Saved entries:
________________________

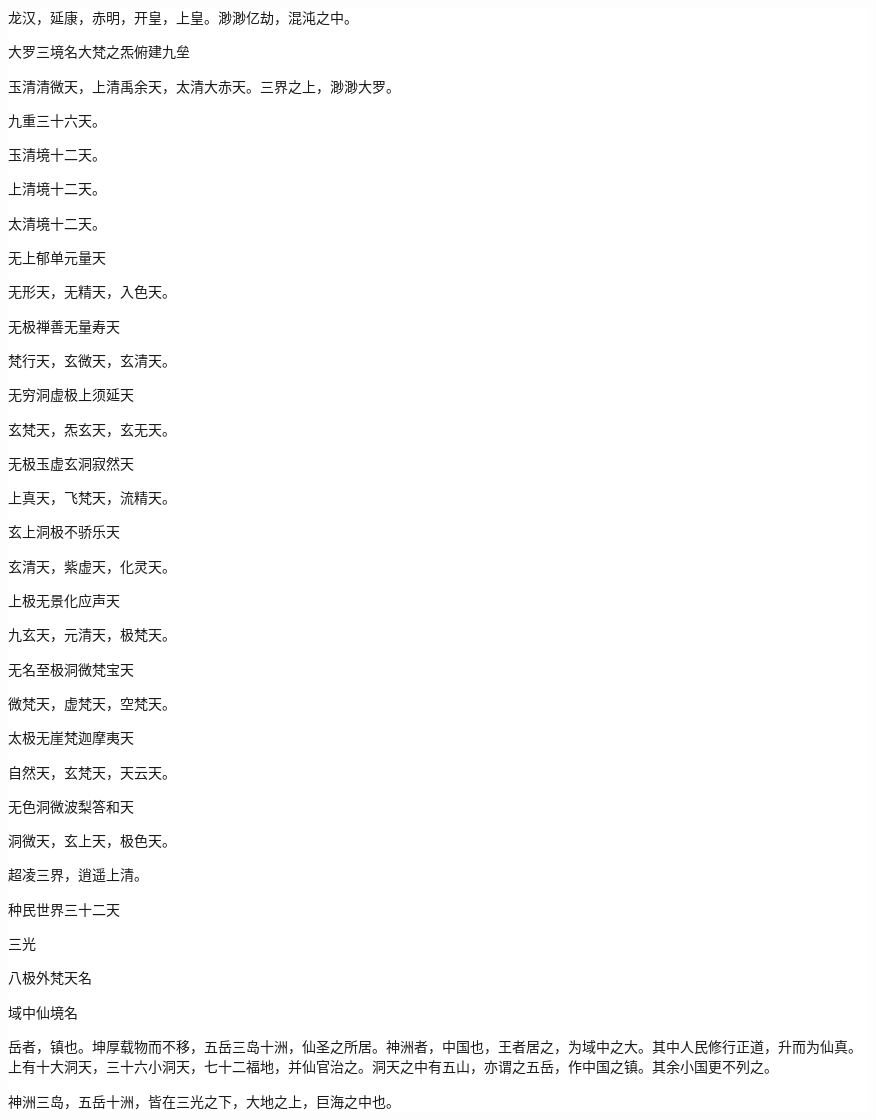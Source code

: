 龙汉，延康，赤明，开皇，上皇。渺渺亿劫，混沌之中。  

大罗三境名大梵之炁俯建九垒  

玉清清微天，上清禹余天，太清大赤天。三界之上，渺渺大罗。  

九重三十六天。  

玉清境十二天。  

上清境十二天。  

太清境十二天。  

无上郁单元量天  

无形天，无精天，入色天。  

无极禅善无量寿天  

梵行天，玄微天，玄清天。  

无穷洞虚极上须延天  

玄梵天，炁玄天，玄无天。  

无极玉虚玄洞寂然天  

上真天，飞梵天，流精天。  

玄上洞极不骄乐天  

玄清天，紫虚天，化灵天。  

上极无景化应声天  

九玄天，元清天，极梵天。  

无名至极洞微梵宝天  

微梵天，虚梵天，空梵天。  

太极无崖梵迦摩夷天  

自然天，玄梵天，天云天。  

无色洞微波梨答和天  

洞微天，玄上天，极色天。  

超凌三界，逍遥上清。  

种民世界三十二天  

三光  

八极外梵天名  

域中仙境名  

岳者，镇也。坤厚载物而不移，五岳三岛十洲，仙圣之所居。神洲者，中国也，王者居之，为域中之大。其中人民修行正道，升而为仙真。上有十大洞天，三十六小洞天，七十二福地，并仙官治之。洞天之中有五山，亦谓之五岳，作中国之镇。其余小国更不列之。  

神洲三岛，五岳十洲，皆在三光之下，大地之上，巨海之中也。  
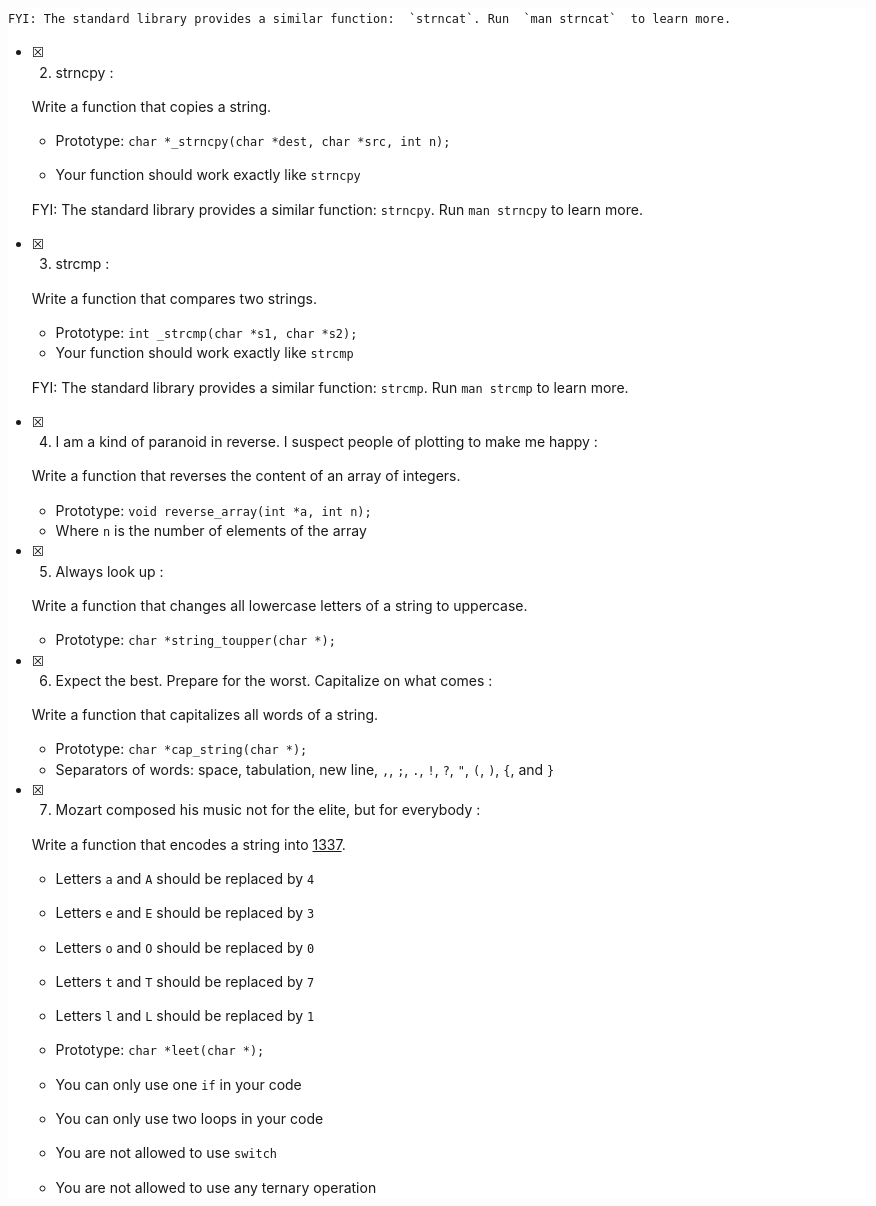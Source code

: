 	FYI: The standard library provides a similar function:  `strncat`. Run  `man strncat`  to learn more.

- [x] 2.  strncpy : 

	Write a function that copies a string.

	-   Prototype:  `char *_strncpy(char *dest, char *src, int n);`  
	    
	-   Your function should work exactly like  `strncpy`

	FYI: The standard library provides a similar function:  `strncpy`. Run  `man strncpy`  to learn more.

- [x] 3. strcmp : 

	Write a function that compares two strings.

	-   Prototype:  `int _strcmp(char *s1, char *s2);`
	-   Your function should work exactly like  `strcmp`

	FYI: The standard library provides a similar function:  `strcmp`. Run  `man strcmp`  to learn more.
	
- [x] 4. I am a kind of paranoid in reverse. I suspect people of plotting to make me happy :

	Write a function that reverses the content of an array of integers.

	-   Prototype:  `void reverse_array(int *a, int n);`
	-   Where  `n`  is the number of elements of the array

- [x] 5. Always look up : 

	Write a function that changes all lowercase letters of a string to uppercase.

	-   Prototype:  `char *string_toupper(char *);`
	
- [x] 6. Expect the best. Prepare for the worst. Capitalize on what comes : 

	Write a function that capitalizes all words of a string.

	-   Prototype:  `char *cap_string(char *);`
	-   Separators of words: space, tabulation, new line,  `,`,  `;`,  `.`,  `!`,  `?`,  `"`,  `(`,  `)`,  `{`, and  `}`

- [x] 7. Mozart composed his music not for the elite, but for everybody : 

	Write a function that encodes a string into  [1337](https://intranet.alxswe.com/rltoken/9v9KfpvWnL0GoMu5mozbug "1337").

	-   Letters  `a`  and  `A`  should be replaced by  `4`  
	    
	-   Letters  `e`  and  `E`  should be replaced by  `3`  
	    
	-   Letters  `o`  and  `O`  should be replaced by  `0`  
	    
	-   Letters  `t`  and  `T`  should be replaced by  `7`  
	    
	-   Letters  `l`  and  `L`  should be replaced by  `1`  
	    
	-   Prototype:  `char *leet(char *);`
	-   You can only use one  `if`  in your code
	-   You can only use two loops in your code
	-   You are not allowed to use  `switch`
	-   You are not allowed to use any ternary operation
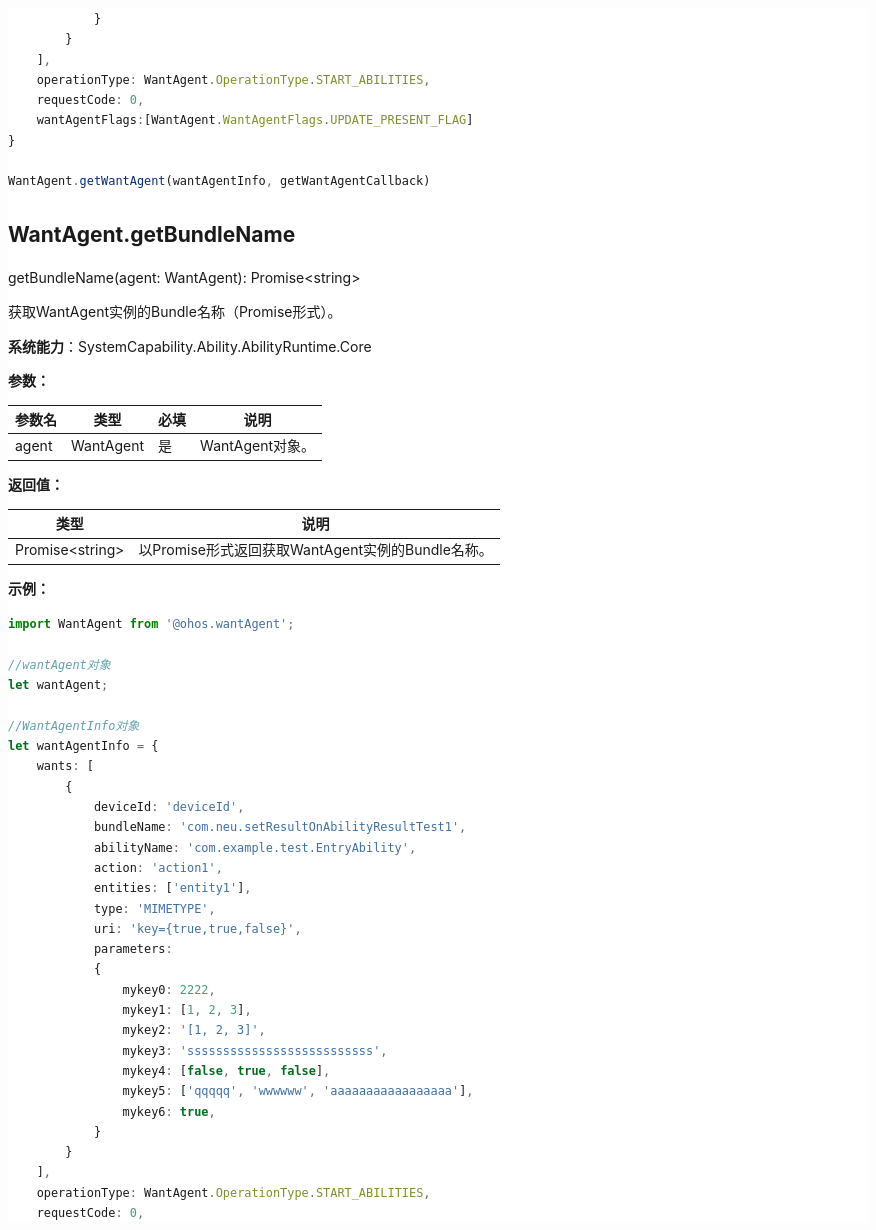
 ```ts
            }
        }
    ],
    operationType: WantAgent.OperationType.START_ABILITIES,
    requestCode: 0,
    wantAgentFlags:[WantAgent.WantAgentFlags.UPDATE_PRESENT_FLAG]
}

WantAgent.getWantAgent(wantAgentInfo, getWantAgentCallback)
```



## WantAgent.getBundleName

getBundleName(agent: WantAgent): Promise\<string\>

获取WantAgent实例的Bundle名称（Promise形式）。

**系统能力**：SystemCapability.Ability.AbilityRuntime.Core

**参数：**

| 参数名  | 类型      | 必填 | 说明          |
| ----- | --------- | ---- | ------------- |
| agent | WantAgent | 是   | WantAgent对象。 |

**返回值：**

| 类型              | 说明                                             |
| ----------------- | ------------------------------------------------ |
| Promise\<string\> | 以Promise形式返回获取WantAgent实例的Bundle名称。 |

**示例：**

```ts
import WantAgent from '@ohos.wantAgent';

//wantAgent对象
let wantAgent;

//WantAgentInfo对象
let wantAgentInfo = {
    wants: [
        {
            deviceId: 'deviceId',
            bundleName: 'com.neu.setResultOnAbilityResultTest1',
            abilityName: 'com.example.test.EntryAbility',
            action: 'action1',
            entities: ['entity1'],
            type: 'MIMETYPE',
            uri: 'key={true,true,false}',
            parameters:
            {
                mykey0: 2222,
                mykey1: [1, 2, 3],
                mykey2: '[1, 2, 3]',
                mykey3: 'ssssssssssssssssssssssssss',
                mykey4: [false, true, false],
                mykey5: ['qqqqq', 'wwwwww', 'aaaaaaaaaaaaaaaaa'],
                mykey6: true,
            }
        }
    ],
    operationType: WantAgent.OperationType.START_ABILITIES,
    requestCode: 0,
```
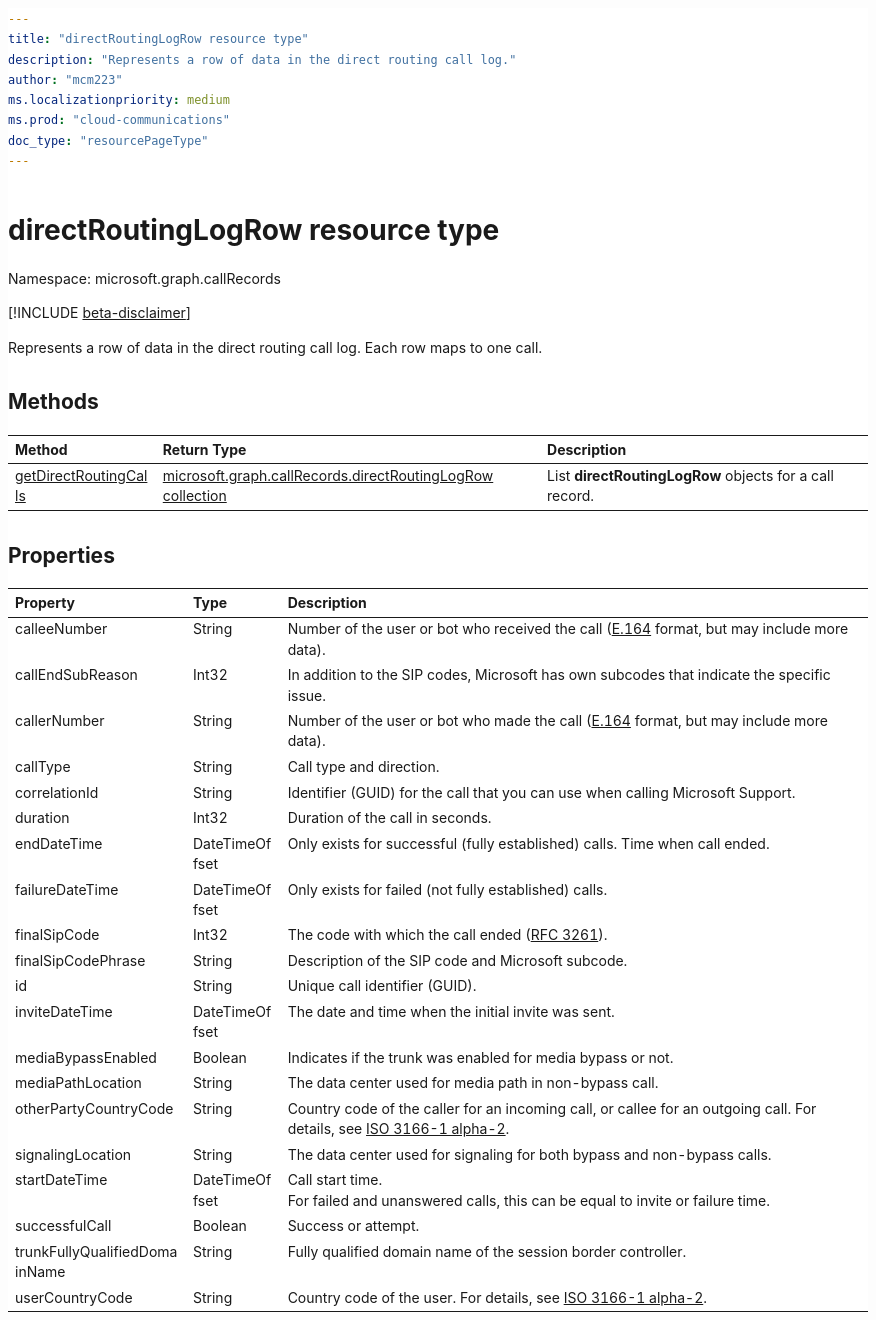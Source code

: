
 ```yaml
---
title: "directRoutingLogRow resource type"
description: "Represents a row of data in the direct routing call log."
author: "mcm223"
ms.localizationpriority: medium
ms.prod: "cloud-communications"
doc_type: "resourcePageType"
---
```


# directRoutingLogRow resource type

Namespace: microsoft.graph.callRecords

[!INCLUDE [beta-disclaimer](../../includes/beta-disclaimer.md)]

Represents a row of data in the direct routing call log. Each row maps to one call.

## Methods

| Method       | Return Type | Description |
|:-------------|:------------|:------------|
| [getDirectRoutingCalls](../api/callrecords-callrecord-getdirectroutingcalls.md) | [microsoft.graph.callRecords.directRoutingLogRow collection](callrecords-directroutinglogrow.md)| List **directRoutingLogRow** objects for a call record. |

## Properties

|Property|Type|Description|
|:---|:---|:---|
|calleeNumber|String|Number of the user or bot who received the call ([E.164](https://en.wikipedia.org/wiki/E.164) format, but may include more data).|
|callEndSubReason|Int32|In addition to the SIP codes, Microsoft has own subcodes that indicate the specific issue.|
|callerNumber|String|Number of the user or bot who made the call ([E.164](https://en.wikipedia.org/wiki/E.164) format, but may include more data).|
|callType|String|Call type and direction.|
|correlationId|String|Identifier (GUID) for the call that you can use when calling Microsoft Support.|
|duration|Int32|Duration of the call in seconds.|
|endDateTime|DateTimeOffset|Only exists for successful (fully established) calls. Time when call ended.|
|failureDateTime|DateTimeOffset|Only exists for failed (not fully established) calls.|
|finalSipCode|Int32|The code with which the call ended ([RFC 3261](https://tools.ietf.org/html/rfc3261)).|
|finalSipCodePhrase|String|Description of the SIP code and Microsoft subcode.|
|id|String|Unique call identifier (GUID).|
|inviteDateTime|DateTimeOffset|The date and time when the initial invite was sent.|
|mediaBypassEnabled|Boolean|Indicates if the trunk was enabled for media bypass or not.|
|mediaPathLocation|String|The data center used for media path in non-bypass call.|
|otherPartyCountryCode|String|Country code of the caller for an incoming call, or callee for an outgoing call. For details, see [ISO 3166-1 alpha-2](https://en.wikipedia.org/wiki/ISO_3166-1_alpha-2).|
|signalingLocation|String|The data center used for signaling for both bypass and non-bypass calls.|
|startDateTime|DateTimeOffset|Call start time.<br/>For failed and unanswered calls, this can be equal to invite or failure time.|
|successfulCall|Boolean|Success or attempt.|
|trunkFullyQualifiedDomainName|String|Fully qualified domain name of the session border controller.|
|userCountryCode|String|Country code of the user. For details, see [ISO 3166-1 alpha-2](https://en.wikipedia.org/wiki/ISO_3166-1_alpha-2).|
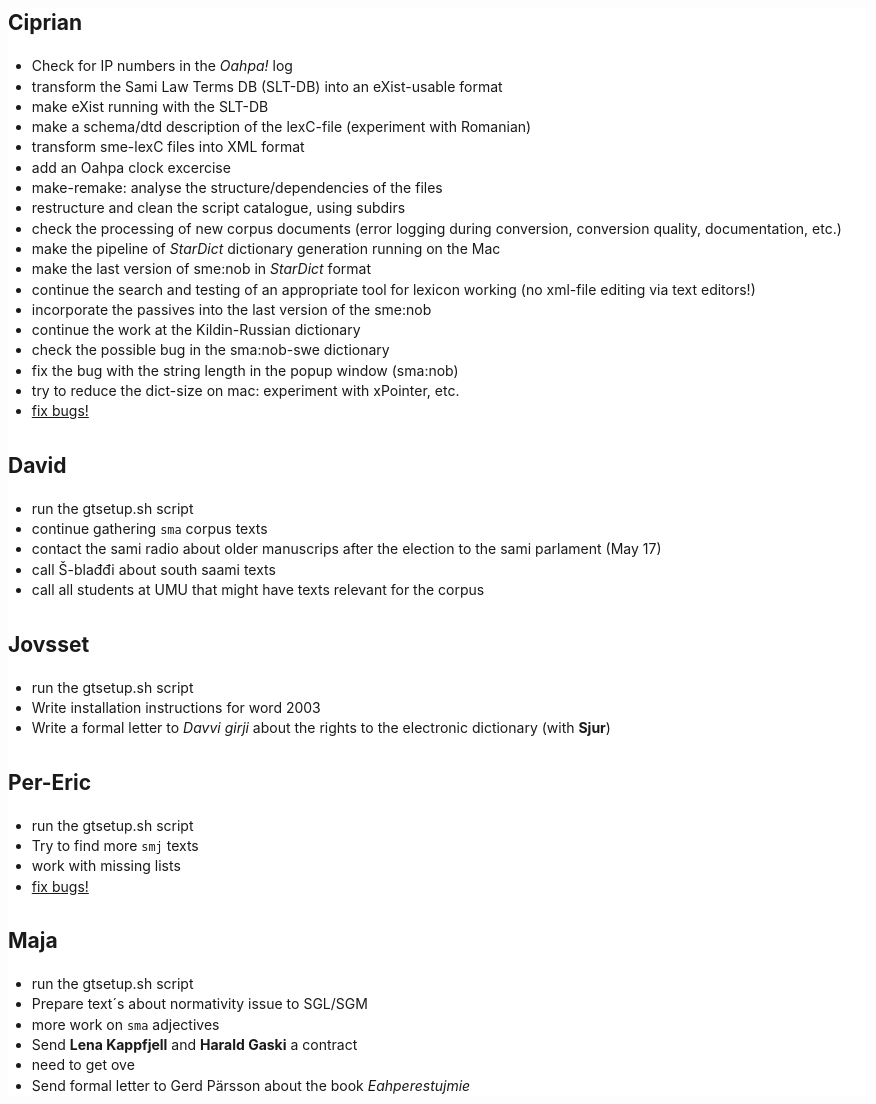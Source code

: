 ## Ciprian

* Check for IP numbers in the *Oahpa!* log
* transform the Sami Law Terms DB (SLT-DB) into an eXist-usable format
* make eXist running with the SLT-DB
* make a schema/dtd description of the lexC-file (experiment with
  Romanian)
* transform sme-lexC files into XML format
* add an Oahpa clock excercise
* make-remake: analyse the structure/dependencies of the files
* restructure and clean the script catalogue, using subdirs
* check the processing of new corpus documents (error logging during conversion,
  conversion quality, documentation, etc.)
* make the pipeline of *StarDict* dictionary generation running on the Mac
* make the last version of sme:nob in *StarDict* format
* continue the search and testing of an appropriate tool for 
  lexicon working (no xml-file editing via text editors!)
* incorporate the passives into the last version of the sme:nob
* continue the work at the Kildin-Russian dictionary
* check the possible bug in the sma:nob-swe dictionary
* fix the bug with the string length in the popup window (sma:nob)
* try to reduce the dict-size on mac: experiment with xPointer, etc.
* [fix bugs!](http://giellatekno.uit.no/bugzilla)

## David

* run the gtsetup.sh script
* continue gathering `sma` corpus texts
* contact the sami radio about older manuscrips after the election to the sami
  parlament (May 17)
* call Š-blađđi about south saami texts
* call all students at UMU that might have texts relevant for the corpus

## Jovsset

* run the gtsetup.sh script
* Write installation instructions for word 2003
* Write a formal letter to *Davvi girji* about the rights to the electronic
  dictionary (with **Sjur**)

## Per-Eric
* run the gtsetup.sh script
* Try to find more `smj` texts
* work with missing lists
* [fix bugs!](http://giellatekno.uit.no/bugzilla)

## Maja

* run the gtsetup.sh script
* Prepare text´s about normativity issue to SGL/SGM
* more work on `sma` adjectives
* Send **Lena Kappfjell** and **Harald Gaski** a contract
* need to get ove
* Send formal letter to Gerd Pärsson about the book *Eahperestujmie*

________________________

In the records above, locate the lines holding the word "corpus". Copy each of them.

* check the processing of new corpus documents (error logging during conversion,
* continue gathering `sma` corpus texts
* call all students at UMU that might have texts relevant for the corpus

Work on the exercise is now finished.